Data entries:
··········
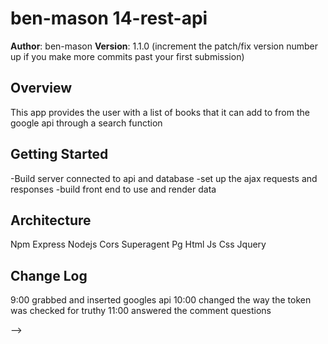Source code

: # ben-mason 14-rest-api

**Author**: ben-mason
**Version**: 1.1.0 (increment the patch/fix version number up if you make more commits past your first submission)

## Overview
<!-- Provide a high level overview of what this application is and why you are building it, beyond the fact that it's an assignment for a Code Fellows 301 class. (i.e. What's your problem domain?) -->

This app provides the user with a list of books that it can add to from the google api through a search function

## Getting Started
<!-- What are the steps that a user must take in order to build this app on their own machine and get it running? -->
-Build server connected to api and database
-set up the ajax requests and responses
-build front end to use and render data


## Architecture
<!-- Provide a detailed description of the application design. What technologies (languages, libraries, etc) you're using, and any other relevant design information. -->
Npm 
Express
Nodejs
Cors
Superagent
Pg
Html
Js
Css
Jquery



## Change Log
<!-- Use this are to document the iterative changes made to your application as each feature is successfully implemented. Use time stamps. Here's an examples:-->
9:00 grabbed and inserted googles api
10:00 changed the way the token was checked for truthy
11:00 answered the comment questions


-->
··········
### [Exercise objective]
An exact copy of the entries above, with no pictures, is the required answer.

### [Result of this exercise]
Source code

: # ben-mason 14-rest-api

**Author**: ben-mason
**Version**: 1.1.0 (increment the patch/fix version number up if you make more commits past your first submission)

## Overview
<!-- Provide a high level overview of what this application is and why you are building it, beyond the fact that it's an assignment for a Code Fellows 301 class. (i.e. What's your problem domain?) -->

This app provides the user with a list of books that it can add to from the google api through a search function

## Getting Started
<!-- What are the steps that a user must take in order to build this app on their own machine and get it running? -->
-Build server connected to api and database
-set up the ajax requests and responses
-build front end to use and render data


## Architecture
<!-- Provide a detailed description of the application design. What technologies (languages, libraries, etc) you're using, and any other relevant design information. -->
Npm 
Express
Nodejs
Cors
Superagent
Pg
Html
Js
Css
Jquery



## Change Log
<!-- Use this are to document the iterative changes made to your application as each feature is successfully implemented. Use time stamps. Here's an examples:-->
9:00 grabbed and inserted googles api
10:00 changed the way the token was checked for truthy
11:00 answered the comment questions


-->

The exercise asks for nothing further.